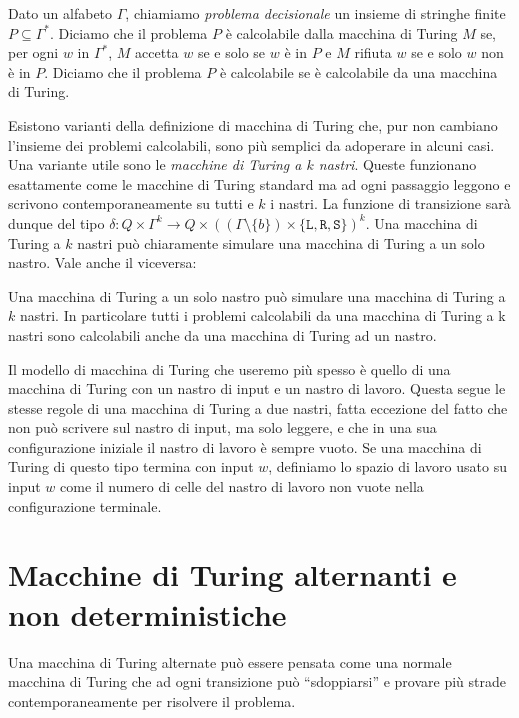 \begin{definizione}
\label{def:problem}
 Dato un alfabeto $\Gamma$, chiamiamo \emph{problema decisionale} un insieme di stringhe finite
 $P \subseteq \Gamma^\ast$. Diciamo che il problema $P$ è calcolabile dalla macchina
 di Turing $M$ se, per ogni $w$ in $\Gamma^\ast$, $M$ accetta $w$ se e solo se $w$
 è in $P$ e $M$ rifiuta $w$ se e solo $w$ non è in $P$.
 Diciamo che il problema $P$ è calcolabile se è calcolabile da una
 macchina di Turing.
\end{definizione}

Esistono varianti della definizione di macchina di Turing che, pur non cambiano
l'insieme dei problemi calcolabili, sono più semplici da adoperare in alcuni
casi. Una variante utile sono le
\emph{macchine di Turing a $k$ nastri}. Queste funzionano esattamente come le
macchine di Turing standard ma ad ogni passaggio leggono e scrivono contemporaneamente su
tutti e $k$ i nastri. La funzione di transizione sarà dunque del tipo
$\delta:  Q \times \Gamma^k \to Q \times ((\Gamma \setminus \{b\}) \times \{\texttt{L},\texttt{R},\texttt{S}\})^k$.
Una macchina di Turing a $k$ nastri può chiaramente simulare una macchina di Turing
a un solo nastro. Vale anche il viceversa:

\begin{fatto}
Una macchina di Turing a un solo nastro può simulare una macchina di Turing
a $k$ nastri.
In particolare tutti i problemi calcolabili da una macchina
di Turing a k nastri sono calcolabili anche da una macchina di Turing ad un nastro.
\end{fatto}

Il modello di macchina di Turing che useremo più spesso è quello di una macchina di Turing
con un nastro di input e un nastro di lavoro. Questa segue le stesse regole di
una macchina di Turing a due nastri, fatta eccezione del fatto che non può scrivere
sul nastro di input, ma solo leggere, e che in una sua configurazione iniziale
il nastro di lavoro è sempre vuoto. Se una macchina di Turing di questo tipo
termina con input $w$, definiamo lo spazio di lavoro usato su input $w$
come il numero di celle del nastro di lavoro non vuote nella configurazione terminale.


\section{Macchine di Turing alternanti e non deterministiche}
Una macchina di Turing alternate può essere pensata come una normale macchina di
Turing che ad ogni transizione può ``sdoppiarsi'' e provare più strade contemporaneamente
per risolvere il problema.

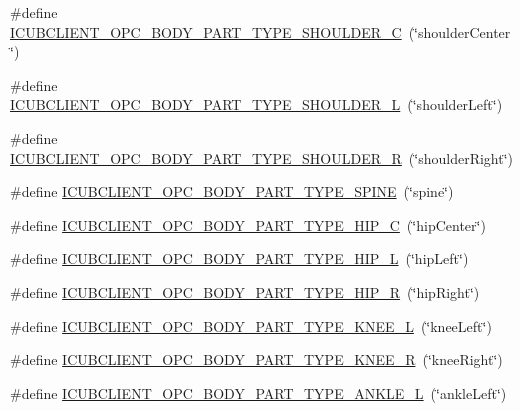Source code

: \begin{DoxyCompactItemize}
\#define \hyperlink{group__icubclient__tags_gad28d9d48aa9da3eee85e3ab136e1d172}{I\+C\+U\+B\+C\+L\+I\+E\+N\+T\+\_\+\+O\+P\+C\+\_\+\+B\+O\+D\+Y\+\_\+\+P\+A\+R\+T\+\_\+\+T\+Y\+P\+E\+\_\+\+S\+H\+O\+U\+L\+D\+E\+R\+\_\+C}~(\char`\"{}shoulder\+Center\char`\"{})
\item 
\#define \hyperlink{group__icubclient__tags_gaa1a8f97d3e6094132e48f329d8d2e0fa}{I\+C\+U\+B\+C\+L\+I\+E\+N\+T\+\_\+\+O\+P\+C\+\_\+\+B\+O\+D\+Y\+\_\+\+P\+A\+R\+T\+\_\+\+T\+Y\+P\+E\+\_\+\+S\+H\+O\+U\+L\+D\+E\+R\+\_\+L}~(\char`\"{}shoulder\+Left\char`\"{})
\item 
\#define \hyperlink{group__icubclient__tags_ga4bda4a9f28859eeff000453a21b99884}{I\+C\+U\+B\+C\+L\+I\+E\+N\+T\+\_\+\+O\+P\+C\+\_\+\+B\+O\+D\+Y\+\_\+\+P\+A\+R\+T\+\_\+\+T\+Y\+P\+E\+\_\+\+S\+H\+O\+U\+L\+D\+E\+R\+\_\+R}~(\char`\"{}shoulder\+Right\char`\"{})
\item 
\#define \hyperlink{group__icubclient__tags_gadfd60827870d145a5ac23ee6876660a4}{I\+C\+U\+B\+C\+L\+I\+E\+N\+T\+\_\+\+O\+P\+C\+\_\+\+B\+O\+D\+Y\+\_\+\+P\+A\+R\+T\+\_\+\+T\+Y\+P\+E\+\_\+\+S\+P\+I\+NE}~(\char`\"{}spine\char`\"{})
\item 
\#define \hyperlink{group__icubclient__tags_ga5b66f7452f0824d540be80515b8a3cf3}{I\+C\+U\+B\+C\+L\+I\+E\+N\+T\+\_\+\+O\+P\+C\+\_\+\+B\+O\+D\+Y\+\_\+\+P\+A\+R\+T\+\_\+\+T\+Y\+P\+E\+\_\+\+H\+I\+P\+\_\+C}~(\char`\"{}hip\+Center\char`\"{})
\item 
\#define \hyperlink{group__icubclient__tags_ga5ad224603f5735d53f970eac5bd1ba0b}{I\+C\+U\+B\+C\+L\+I\+E\+N\+T\+\_\+\+O\+P\+C\+\_\+\+B\+O\+D\+Y\+\_\+\+P\+A\+R\+T\+\_\+\+T\+Y\+P\+E\+\_\+\+H\+I\+P\+\_\+L}~(\char`\"{}hip\+Left\char`\"{})
\item 
\#define \hyperlink{group__icubclient__tags_gafb4f4f5458f4914d1199fd44e3b3da50}{I\+C\+U\+B\+C\+L\+I\+E\+N\+T\+\_\+\+O\+P\+C\+\_\+\+B\+O\+D\+Y\+\_\+\+P\+A\+R\+T\+\_\+\+T\+Y\+P\+E\+\_\+\+H\+I\+P\+\_\+R}~(\char`\"{}hip\+Right\char`\"{})
\item 
\#define \hyperlink{group__icubclient__tags_ga3f3e6e7476a25bc15509b219f25c2a37}{I\+C\+U\+B\+C\+L\+I\+E\+N\+T\+\_\+\+O\+P\+C\+\_\+\+B\+O\+D\+Y\+\_\+\+P\+A\+R\+T\+\_\+\+T\+Y\+P\+E\+\_\+\+K\+N\+E\+E\+\_\+L}~(\char`\"{}knee\+Left\char`\"{})
\item 
\#define \hyperlink{group__icubclient__tags_gabb265e235a73a3a8890e93eb6aab1832}{I\+C\+U\+B\+C\+L\+I\+E\+N\+T\+\_\+\+O\+P\+C\+\_\+\+B\+O\+D\+Y\+\_\+\+P\+A\+R\+T\+\_\+\+T\+Y\+P\+E\+\_\+\+K\+N\+E\+E\+\_\+R}~(\char`\"{}knee\+Right\char`\"{})
\item 
\#define \hyperlink{group__icubclient__tags_gae2fe87aed7479cccc93d97d603707a53}{I\+C\+U\+B\+C\+L\+I\+E\+N\+T\+\_\+\+O\+P\+C\+\_\+\+B\+O\+D\+Y\+\_\+\+P\+A\+R\+T\+\_\+\+T\+Y\+P\+E\+\_\+\+A\+N\+K\+L\+E\+\_\+L}~(\char`\"{}ankle\+Left\char`\"{})

\end{DoxyCompactItemize}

- - - -

Exercise:
Copy out every entry exactly as written, but not the pictures.

Reply:
 \begin{definizione}
\label{def:problem}
 Dato un alfabeto $\Gamma$, chiamiamo \emph{problema decisionale} un insieme di stringhe finite
 $P \subseteq \Gamma^\ast$. Diciamo che il problema $P$ è calcolabile dalla macchina
 di Turing $M$ se, per ogni $w$ in $\Gamma^\ast$, $M$ accetta $w$ se e solo se $w$
 è in $P$ e $M$ rifiuta $w$ se e solo $w$ non è in $P$.
 Diciamo che il problema $P$ è calcolabile se è calcolabile da una
 macchina di Turing.
\end{definizione}

Esistono varianti della definizione di macchina di Turing che, pur non cambiano
l'insieme dei problemi calcolabili, sono più semplici da adoperare in alcuni
casi. Una variante utile sono le
\emph{macchine di Turing a $k$ nastri}. Queste funzionano esattamente come le
macchine di Turing standard ma ad ogni passaggio leggono e scrivono contemporaneamente su
tutti e $k$ i nastri. La funzione di transizione sarà dunque del tipo
$\delta:  Q \times \Gamma^k \to Q \times ((\Gamma \setminus \{b\}) \times \{\texttt{L},\texttt{R},\texttt{S}\})^k$.
Una macchina di Turing a $k$ nastri può chiaramente simulare una macchina di Turing
a un solo nastro. Vale anche il viceversa:

\begin{fatto}
Una macchina di Turing a un solo nastro può simulare una macchina di Turing
a $k$ nastri.
In particolare tutti i problemi calcolabili da una macchina
di Turing a k nastri sono calcolabili anche da una macchina di Turing ad un nastro.
\end{fatto}

Il modello di macchina di Turing che useremo più spesso è quello di una macchina di Turing
con un nastro di input e un nastro di lavoro. Questa segue le stesse regole di
una macchina di Turing a due nastri, fatta eccezione del fatto che non può scrivere
sul nastro di input, ma solo leggere, e che in una sua configurazione iniziale
il nastro di lavoro è sempre vuoto. Se una macchina di Turing di questo tipo
termina con input $w$, definiamo lo spazio di lavoro usato su input $w$
come il numero di celle del nastro di lavoro non vuote nella configurazione terminale.


\section{Macchine di Turing alternanti e non deterministiche}
Una macchina di Turing alternate può essere pensata come una normale macchina di
Turing che ad ogni transizione può ``sdoppiarsi'' e provare più strade contemporaneamente
per risolvere il problema.

Source code

: \begin{DoxyCompactItemize}
\#define \hyperlink{group__icubclient__tags_gad28d9d48aa9da3eee85e3ab136e1d172}{I\+C\+U\+B\+C\+L\+I\+E\+N\+T\+\_\+\+O\+P\+C\+\_\+\+B\+O\+D\+Y\+\_\+\+P\+A\+R\+T\+\_\+\+T\+Y\+P\+E\+\_\+\+S\+H\+O\+U\+L\+D\+E\+R\+\_\+C}~(\char`\"{}shoulder\+Center\char`\"{})
\item 
\#define \hyperlink{group__icubclient__tags_gaa1a8f97d3e6094132e48f329d8d2e0fa}{I\+C\+U\+B\+C\+L\+I\+E\+N\+T\+\_\+\+O\+P\+C\+\_\+\+B\+O\+D\+Y\+\_\+\+P\+A\+R\+T\+\_\+\+T\+Y\+P\+E\+\_\+\+S\+H\+O\+U\+L\+D\+E\+R\+\_\+L}~(\char`\"{}shoulder\+Left\char`\"{})
\item 
\#define \hyperlink{group__icubclient__tags_ga4bda4a9f28859eeff000453a21b99884}{I\+C\+U\+B\+C\+L\+I\+E\+N\+T\+\_\+\+O\+P\+C\+\_\+\+B\+O\+D\+Y\+\_\+\+P\+A\+R\+T\+\_\+\+T\+Y\+P\+E\+\_\+\+S\+H\+O\+U\+L\+D\+E\+R\+\_\+R}~(\char`\"{}shoulder\+Right\char`\"{})
\item 
\#define \hyperlink{group__icubclient__tags_gadfd60827870d145a5ac23ee6876660a4}{I\+C\+U\+B\+C\+L\+I\+E\+N\+T\+\_\+\+O\+P\+C\+\_\+\+B\+O\+D\+Y\+\_\+\+P\+A\+R\+T\+\_\+\+T\+Y\+P\+E\+\_\+\+S\+P\+I\+NE}~(\char`\"{}spine\char`\"{})
\item 
\#define \hyperlink{group__icubclient__tags_ga5b66f7452f0824d540be80515b8a3cf3}{I\+C\+U\+B\+C\+L\+I\+E\+N\+T\+\_\+\+O\+P\+C\+\_\+\+B\+O\+D\+Y\+\_\+\+P\+A\+R\+T\+\_\+\+T\+Y\+P\+E\+\_\+\+H\+I\+P\+\_\+C}~(\char`\"{}hip\+Center\char`\"{})
\item 
\#define \hyperlink{group__icubclient__tags_ga5ad224603f5735d53f970eac5bd1ba0b}{I\+C\+U\+B\+C\+L\+I\+E\+N\+T\+\_\+\+O\+P\+C\+\_\+\+B\+O\+D\+Y\+\_\+\+P\+A\+R\+T\+\_\+\+T\+Y\+P\+E\+\_\+\+H\+I\+P\+\_\+L}~(\char`\"{}hip\+Left\char`\"{})
\item 
\#define \hyperlink{group__icubclient__tags_gafb4f4f5458f4914d1199fd44e3b3da50}{I\+C\+U\+B\+C\+L\+I\+E\+N\+T\+\_\+\+O\+P\+C\+\_\+\+B\+O\+D\+Y\+\_\+\+P\+A\+R\+T\+\_\+\+T\+Y\+P\+E\+\_\+\+H\+I\+P\+\_\+R}~(\char`\"{}hip\+Right\char`\"{})
\item 
\#define \hyperlink{group__icubclient__tags_ga3f3e6e7476a25bc15509b219f25c2a37}{I\+C\+U\+B\+C\+L\+I\+E\+N\+T\+\_\+\+O\+P\+C\+\_\+\+B\+O\+D\+Y\+\_\+\+P\+A\+R\+T\+\_\+\+T\+Y\+P\+E\+\_\+\+K\+N\+E\+E\+\_\+L}~(\char`\"{}knee\+Left\char`\"{})
\item 
\#define \hyperlink{group__icubclient__tags_gabb265e235a73a3a8890e93eb6aab1832}{I\+C\+U\+B\+C\+L\+I\+E\+N\+T\+\_\+\+O\+P\+C\+\_\+\+B\+O\+D\+Y\+\_\+\+P\+A\+R\+T\+\_\+\+T\+Y\+P\+E\+\_\+\+K\+N\+E\+E\+\_\+R}~(\char`\"{}knee\+Right\char`\"{})
\item 
\#define \hyperlink{group__icubclient__tags_gae2fe87aed7479cccc93d97d603707a53}{I\+C\+U\+B\+C\+L\+I\+E\+N\+T\+\_\+\+O\+P\+C\+\_\+\+B\+O\+D\+Y\+\_\+\+P\+A\+R\+T\+\_\+\+T\+Y\+P\+E\+\_\+\+A\+N\+K\+L\+E\+\_\+L}~(\char`\"{}ankle\+Left\char`\"{})

\end{DoxyCompactItemize}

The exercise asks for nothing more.